El portaaviones USS Gerald R. Ford, que recientemente operaba en el Caribe para ejercer presión sobre el régimen de Nicolás Maduro en Venezuela, fue detectado cerca de Gibraltar este miércoles. Su objetivo es sumarse al portaaviones USS Abraham Lincoln que ya opera en la zona de conflicto.
«El presidente, sin embargo, siempre ha sido muy claro con respecto a Irán o a cualquier país del mundo, la diplomacia es siempre su primera opción, e Irán haría muy bien en llegar a un acuerdo con el presidente Trump y con este gobierno», declaró Karoline Leavitt, secretaria de prensa de la Casa Blanca.
Leavitt añadió que el mandatario prioriza el bienestar de Estados Unidos, sus fuerzas armadas y sus ciudadanos al momento de tomar determinaciones de carácter bélico.
Capacidades defensivas y ofensivas
Desde Israel, se ha informado que la planificación conjunta contempla ataques de alta intensidad durante varios días, con el fin de forzar a Irán a ceder en puntos de la negociación que hasta ahora ha rechazado. Entre los objetivos potenciales figuran depósitos de misiles de corto y medio alcance, infraestructuras nucleares y el cuartel general del Cuerpo de la Guardia Revolucionaria Islámica.

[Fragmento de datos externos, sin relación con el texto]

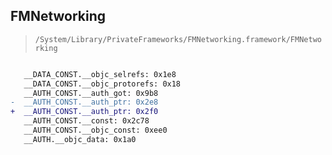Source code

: ## FMNetworking

> `/System/Library/PrivateFrameworks/FMNetworking.framework/FMNetworking`

```diff

   __DATA_CONST.__objc_selrefs: 0x1e8
   __DATA_CONST.__objc_protorefs: 0x18
   __AUTH_CONST.__auth_got: 0x9b8
-  __AUTH_CONST.__auth_ptr: 0x2e8
+  __AUTH_CONST.__auth_ptr: 0x2f0
   __AUTH_CONST.__const: 0x2c78
   __AUTH_CONST.__objc_const: 0xee0
   __AUTH.__objc_data: 0x1a0

```
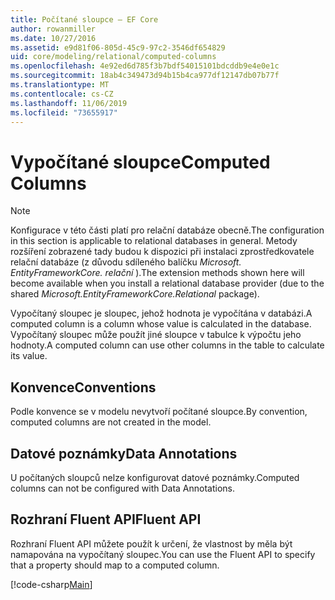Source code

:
 ```yaml
---
title: Počítané sloupce – EF Core
author: rowanmiller
ms.date: 10/27/2016
ms.assetid: e9d81f06-805d-45c9-97c2-3546df654829
uid: core/modeling/relational/computed-columns
ms.openlocfilehash: 4e92ed6d785f3b7bdf54015101bdcddb9e4e0e1c
ms.sourcegitcommit: 18ab4c349473d94b15b4ca977df12147db07b77f
ms.translationtype: MT
ms.contentlocale: cs-CZ
ms.lasthandoff: 11/06/2019
ms.locfileid: "73655917"
---
```

# <a name="computed-columns"></a><span data-ttu-id="8a0bc-102">Vypočítané sloupce</span><span class="sxs-lookup"><span data-stu-id="8a0bc-102">Computed Columns</span></span>

> [!NOTE]  
> <span data-ttu-id="8a0bc-103">Konfigurace v této části platí pro relační databáze obecně.</span><span class="sxs-lookup"><span data-stu-id="8a0bc-103">The configuration in this section is applicable to relational databases in general.</span></span> <span data-ttu-id="8a0bc-104">Metody rozšíření zobrazené tady budou k dispozici při instalaci zprostředkovatele relační databáze (z důvodu sdíleného balíčku *Microsoft. EntityFrameworkCore. relační* ).</span><span class="sxs-lookup"><span data-stu-id="8a0bc-104">The extension methods shown here will become available when you install a relational database provider (due to the shared *Microsoft.EntityFrameworkCore.Relational* package).</span></span>

<span data-ttu-id="8a0bc-105">Vypočítaný sloupec je sloupec, jehož hodnota je vypočítána v databázi.</span><span class="sxs-lookup"><span data-stu-id="8a0bc-105">A computed column is a column whose value is calculated in the database.</span></span> <span data-ttu-id="8a0bc-106">Vypočítaný sloupec může použít jiné sloupce v tabulce k výpočtu jeho hodnoty.</span><span class="sxs-lookup"><span data-stu-id="8a0bc-106">A computed column can use other columns in the table to calculate its value.</span></span>

## <a name="conventions"></a><span data-ttu-id="8a0bc-107">Konvence</span><span class="sxs-lookup"><span data-stu-id="8a0bc-107">Conventions</span></span>

<span data-ttu-id="8a0bc-108">Podle konvence se v modelu nevytvoří počítané sloupce.</span><span class="sxs-lookup"><span data-stu-id="8a0bc-108">By convention, computed columns are not created in the model.</span></span>

## <a name="data-annotations"></a><span data-ttu-id="8a0bc-109">Datové poznámky</span><span class="sxs-lookup"><span data-stu-id="8a0bc-109">Data Annotations</span></span>

<span data-ttu-id="8a0bc-110">U počítaných sloupců nelze konfigurovat datové poznámky.</span><span class="sxs-lookup"><span data-stu-id="8a0bc-110">Computed columns can not be configured with Data Annotations.</span></span>

## <a name="fluent-api"></a><span data-ttu-id="8a0bc-111">Rozhraní Fluent API</span><span class="sxs-lookup"><span data-stu-id="8a0bc-111">Fluent API</span></span>

<span data-ttu-id="8a0bc-112">Rozhraní Fluent API můžete použít k určení, že vlastnost by měla být namapována na vypočítaný sloupec.</span><span class="sxs-lookup"><span data-stu-id="8a0bc-112">You can use the Fluent API to specify that a property should map to a computed column.</span></span>

[!code-csharp[Main](../../../../samples/core/Modeling/FluentAPI/Relational/ComputedColumn.cs?name=ComputedColumn&highlight=9)]
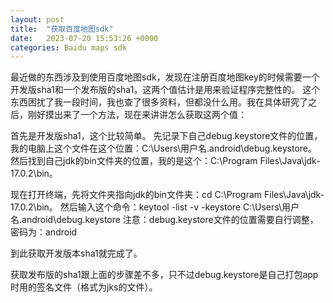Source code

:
 ```yaml
---
layout: post
title:  "获取百度地图sdk"
date:   2023-07-20 15:53:26 +0000
categories: Baidu maps sdk 
---
```


最近做的东西涉及到使用百度地图sdk，发现在注册百度地图key的时候需要一个开发版sha1和一个发布版的sha1，这两个值估计是用来验证程序完整性的。
这个东西困扰了我一段时间，我也查了很多资料，但都没什么用。我在具体研究了之后，刚好摸出来了一个方法，现在来讲讲怎么获取这两个值：

首先是开发版sha1，这个比较简单。
先记录下自己debug.keystore文件的位置，我的电脑上这个文件在这个位置：C:\Users\用户名\.android\debug.keystore。
然后找到自己jdk的bin文件夹的位置，我的是这个：C:\Program Files\Java\jdk-17.0.2\bin。

现在打开终端，先将文件夹指向jdk的bin文件夹：cd C:\Program Files\Java\jdk-17.0.2\bin。
然后输入这个命令：keytool -list -v -keystore C:\Users\用户名\.android\debug.keystore 注意：debug.keystore文件的位置需要自行调整，
密码为：android

到此获取开发版本sha1就完成了。

获取发布版的sha1跟上面的步骤差不多，只不过debug.keystore是自己打包app时用的签名文件（格式为jks的文件）。

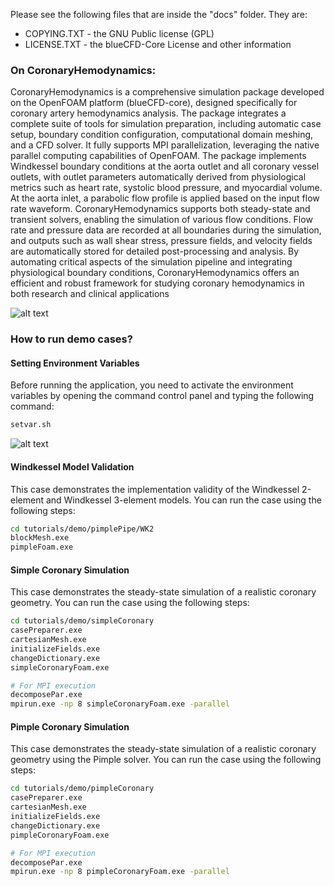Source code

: Please see the following files that are inside the "docs" folder. They are:
 - COPYING.TXT - the GNU Public license (GPL)
 - LICENSE.TXT - the blueCFD-Core License and other information

### On CoronaryHemodynamics:

CoronaryHemodynamics is a comprehensive simulation package developed on the OpenFOAM platform (blueCFD-core),
designed specifically for coronary artery hemodynamics analysis. The package integrates a complete suite of 
tools for simulation preparation, including automatic case setup, boundary condition configuration, computational 
domain meshing, and a CFD solver. It fully supports MPI parallelization, leveraging the native parallel computing 
capabilities of OpenFOAM. The package implements Windkessel boundary conditions at the aorta outlet and all 
coronary vessel outlets, with outlet parameters automatically derived from physiological metrics such as heart 
rate, systolic blood pressure, and myocardial volume. At the aorta inlet, a parabolic flow profile is applied 
based on the input flow rate waveform. CoronaryHemodynamics supports both steady-state and transient solvers, 
enabling the simulation of various flow conditions. Flow rate and pressure data are recorded at all boundaries 
during the simulation, and outputs such as wall shear stress, pressure fields, and velocity fields are automatically 
stored for detailed post-processing and analysis. By automating critical aspects of the simulation pipeline 
and integrating physiological boundary conditions, CoronaryHemodynamics offers an efficient and robust framework for 
studying coronary hemodynamics in both research and clinical applications

![alt text](coronary_pulse.gif)

### How to run demo cases?
#### Setting Environment Variables
Before running the application, you need to activate the environment variables by opening the command control panel and typing the following command:
```bash
setvar.sh
```
![alt text](how_to_use.gif)

#### Windkessel Model Validation

This case demonstrates the implementation validity of the Windkessel 2-element and Windkessel 3-element models. You can run the case using the following steps:

```bash
cd tutorials/demo/pimplePipe/WK2
blockMesh.exe
pimpleFoam.exe
```

#### Simple Coronary Simulation

This case demonstrates the steady-state simulation of a realistic coronary geometry. You can run the case using the following steps:

```bash
cd tutorials/demo/simpleCoronary
casePreparer.exe
cartesianMesh.exe
initializeFields.exe
changeDictionary.exe
simpleCoronaryFoam.exe

# For MPI execution
decomposePar.exe
mpirun.exe -np 8 simpleCoronaryFoam.exe -parallel
```

#### Pimple Coronary Simulation

This case demonstrates the steady-state simulation of a realistic coronary geometry using the Pimple solver. You can run the case using the following steps:

```bash
cd tutorials/demo/pimpleCoronary
casePreparer.exe
cartesianMesh.exe
initializeFields.exe
changeDictionary.exe
pimpleCoronaryFoam.exe

# For MPI execution
decomposePar.exe
mpirun.exe -np 8 pimpleCoronaryFoam.exe -parallel
```
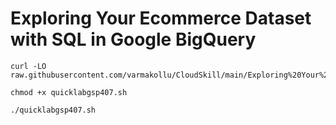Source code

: # Exploring Your Ecommerce Dataset with SQL in Google BigQuery

```
curl -LO raw.githubusercontent.com/varmakollu/CloudSkill/main/Exploring%20Your%20Ecommerce%20Dataset%20with%20SQL%20in%20Google%20BigQuery/quicklabgsp407.sh

chmod +x quicklabgsp407.sh

./quicklabgsp407.sh

```
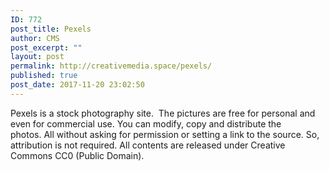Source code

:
 ```yaml
---
ID: 772
post_title: Pexels
author: CMS
post_excerpt: ""
layout: post
permalink: http://creativemedia.space/pexels/
published: true
post_date: 2017-11-20 23:02:50
---
```

Pexels is a stock photography site.  The pictures are free for personal and even for commercial use.
You can modify, copy and distribute the photos. All without asking for permission or setting a link to the source. So, attribution is not required. All contents are released under Creative Commons CC0 (Public Domain).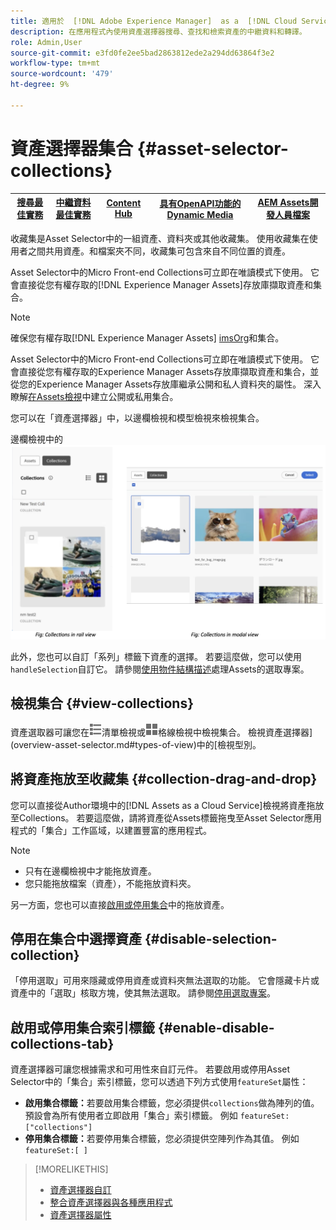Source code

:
 ```yaml
---
title: 適用於  [!DNL Adobe Experience Manager]  as a  [!DNL Cloud Service] 的資產選擇器
description: 在應用程式內使用資產選擇器搜尋、查找和檢索資產的中繼資料和轉譯。
role: Admin,User
source-git-commit: e3fd0fe2ee5bad2863812ede2a294dd63864f3e2
workflow-type: tm+mt
source-wordcount: '479'
ht-degree: 9%

---
```



# 資產選擇器集合 {#asset-selector-collections}

| [搜尋最佳實務](/help/assets/search-best-practices.md) | [中繼資料最佳實務](/help/assets/metadata-best-practices.md) | [Content Hub](/help/assets/product-overview.md) | [具有OpenAPI功能的Dynamic Media](/help/assets/dynamic-media-open-apis-overview.md) | [AEM Assets開發人員檔案](https://developer.adobe.com/experience-cloud/experience-manager-apis/) |
| ------------- | --------------------------- |---------|----|-----|

收藏集是Asset Selector中的一組資產、資料夾或其他收藏集。 使用收藏集在使用者之間共用資產。和檔案夾不同，收藏集可包含來自不同位置的資產。

Asset Selector中的Micro Front-end Collections可立即在唯讀模式下使用。 它會直接從您有權存取的[!DNL Experience Manager Assets]存放庫擷取資產和集合。

>[!NOTE]
>
>確保您有權存取[!DNL Experience Manager Assets] [imsOrg](/help/assets/asset-selector-properties.md)和集合。

Asset Selector中的Micro Front-end Collections可立即在唯讀模式下使用。 它會直接從您有權存取的Experience Manager Assets存放庫擷取資產和集合，並從您的Experience Manager Assets存放庫繼承公開和私人資料夾的屬性。 深入瞭解[在Assets檢視](/help/assets/manage-collections-assets-view.md#create-collection)中建立公開或私用集合。

您可以在「資產選擇器」中，以邊欄檢視和模型檢視來檢視集合。

邊欄檢視中的![集合](assets/collections-rail-modal-view.png)

<!--
Additionally, you can [customize](/help/assets/asset-selector-customization.md) the `featureSet` property to enable or disable collections in Asset Selector. See [enable or disable Collections tab](#enable-disable-collections-tab).-->

此外，您也可以自訂「系列」標籤下資產的選擇。 若要這麼做，您可以使用`handleSelection`自訂它。 請參閱[使用物件結構描述](/help/assets/asset-selector-customization.md#handling-selection)處理Assets的選取專案。

## 檢視集合 {#view-collections}

資產選取器可讓您在![清單檢視](assets/do-not-localize/list-view.png)清單檢視或![格線檢視](assets/do-not-localize/grid-view.png)格線檢視中檢視集合。 檢視資產選擇器](overview-asset-selector.md#types-of-view)中的[檢視型別。

## 將資產拖放至收藏集 {#collection-drag-and-drop}

您可以直接從Author環境中的[!DNL Assets as a Cloud Service]檢視將資產拖放至Collections。 若要這麼做，請將資產從Assets標籤拖曳至Asset Selector應用程式的「集合」工作區域，以建置豐富的應用程式。

>[!NOTE]
>
>* 只有在邊欄檢視中才能拖放資產。
>* 您只能拖放檔案（資產），不能拖放資料夾。

另一方面，您也可以直接[啟用或停用集合](asset-selector-customization.md#enable-disable-drag-and-drop)中的拖放資產。

## 停用在集合中選擇資產 {#disable-selection-collection}

「停用選取」可用來隱藏或停用資產或資料夾無法選取的功能。 它會隱藏卡片或資產中的「選取」核取方塊，使其無法選取。 請參閱[停用選取專案](/help/assets/asset-selector-customization.md#disable-selection)。

## 啟用或停用集合索引標籤 {#enable-disable-collections-tab}

資產選擇器可讓您根據需求和可用性來自訂元件。 若要啟用或停用Asset Selector中的「集合」索引標籤，您可以透過下列方式使用`featureSet`屬性：

* **啟用集合標籤：**&#x200B;若要啟用集合標籤，您必須提供`collections`做為陣列的值。 預設會為所有使用者立即啟用「集合」索引標籤。 例如 `featureSet:["collections"]`
* **停用集合標籤：**&#x200B;若要停用集合標籤，您必須提供空陣列作為其值。 例如 `featureSet:[ ]`

>[!MORELIKETHIS]
>
>* [資產選擇器自訂](/help/assets/asset-selector-customization.md)
>* [整合資產選擇器與各種應用程式](/help/assets/integrate-asset-selector.md)
>* [資產選擇器屬性](/help/assets/asset-selector-properties.md)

A diferencia de los eventos de enero, cuando las defensas de las bases estadounidenses eran limitadas, el Pentágono ha movilizado sistemas de protección avanzada, como las baterías Patriot y el sistema THAAD (Defensa Terminal de Área a Gran Altitud), diseñados para interceptar proyectiles balísticos. Un oficial militar confirmó que Estados Unidos ahora está en condiciones de proteger a sus aliados y activos durante una campaña breve, aunque persisten dudas sobre su preparación para un conflicto de larga duración.
Finalmente, expertos como Vali Nasr, de la Universidad Johns Hopkins, advierten sobre el doble filo de la demora:
«La diplomacia puede dar a Estados Unidos más tiempo para preparar su ejército, pero también da a Irán más tiempo para planificar sus represalias».
Según el especialista, el enfoque actual del mandatario ha incrementado las probabilidades de que los costos de un ataque sean significativamente más altos.